World Ocean Census

Bookshelf: World Ocean Census

World Ocean Census: A Global Survey of Marine Life – Darlene Trew Crist & Gail Scowcroft

World Ocean Census
World Ocean Census

This is the second book I’ve read on the global Census of Marine Life, the first being Discoveries of the Census of Marine Life by Paul Snelgrove. I enjoyed this book far more, and found it much more accesible than Snelgrove’s book, which I think is of primary usefulness for the pages and pages of academic papers he cites at the end of each chapter. Not being an official ocean researcher per se, those didn’t interest me.

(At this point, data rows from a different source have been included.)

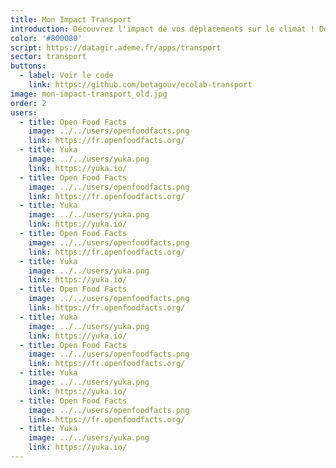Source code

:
 ```yaml
---
title: Mon Impact Transport
introduction: Découvrez l'impact de vos déplacements sur le climat ! Des données ouvertes pour une mobilité moins émettrice en CO2.
color: '#800080'
script: https://datagir.ademe.fr/apps/transport
sector: transport
buttons:
  - label: Voir le code
    link: https://github.com/betagouv/ecolab-transport
image: mon-impact-transport_old.jpg
order: 2
users:
  - title: Open Food Facts
    image: ../../users/openfoodfacts.png
    link: https://fr.openfoodfacts.org/
  - title: Yuka
    image: ../../users/yuka.png
    link: https://yuka.io/
  - title: Open Food Facts
    image: ../../users/openfoodfacts.png
    link: https://fr.openfoodfacts.org/
  - title: Yuka
    image: ../../users/yuka.png
    link: https://yuka.io/
  - title: Open Food Facts
    image: ../../users/openfoodfacts.png
    link: https://fr.openfoodfacts.org/
  - title: Yuka
    image: ../../users/yuka.png
    link: https://yuka.io/
  - title: Open Food Facts
    image: ../../users/openfoodfacts.png
    link: https://fr.openfoodfacts.org/
  - title: Yuka
    image: ../../users/yuka.png
    link: https://yuka.io/
  - title: Open Food Facts
    image: ../../users/openfoodfacts.png
    link: https://fr.openfoodfacts.org/
  - title: Yuka
    image: ../../users/yuka.png
    link: https://yuka.io/
  - title: Open Food Facts
    image: ../../users/openfoodfacts.png
    link: https://fr.openfoodfacts.org/
  - title: Yuka
    image: ../../users/yuka.png
    link: https://yuka.io/
---
```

This book explains the census clearly and is well written (unlike Snelgrove’s efforts). The census takers sought to answer three questions:

  1. What lived in the oceans? To do this they used old restaurant menus, whaling ship logs, fishing records, and all and any sources that could shed light on marine biomass in the last 500 years (their chosen focus period, coinciding with the start of large scale fishing). I would have liked to read more about this part of the census – trawling through the logbooks of whaling vessels sounds fascinating!
  2. What lives in the ocean? For this part of the census they used all the cool toys, tags and tracking devices described in Discoveries of the Census of Marine Life.
  3. What will live in the ocean? The census takers sought to quantify man’s impact on the oceans, and to determine  how human interaction with the ocean – past, present and future – will impact the future health of our seas.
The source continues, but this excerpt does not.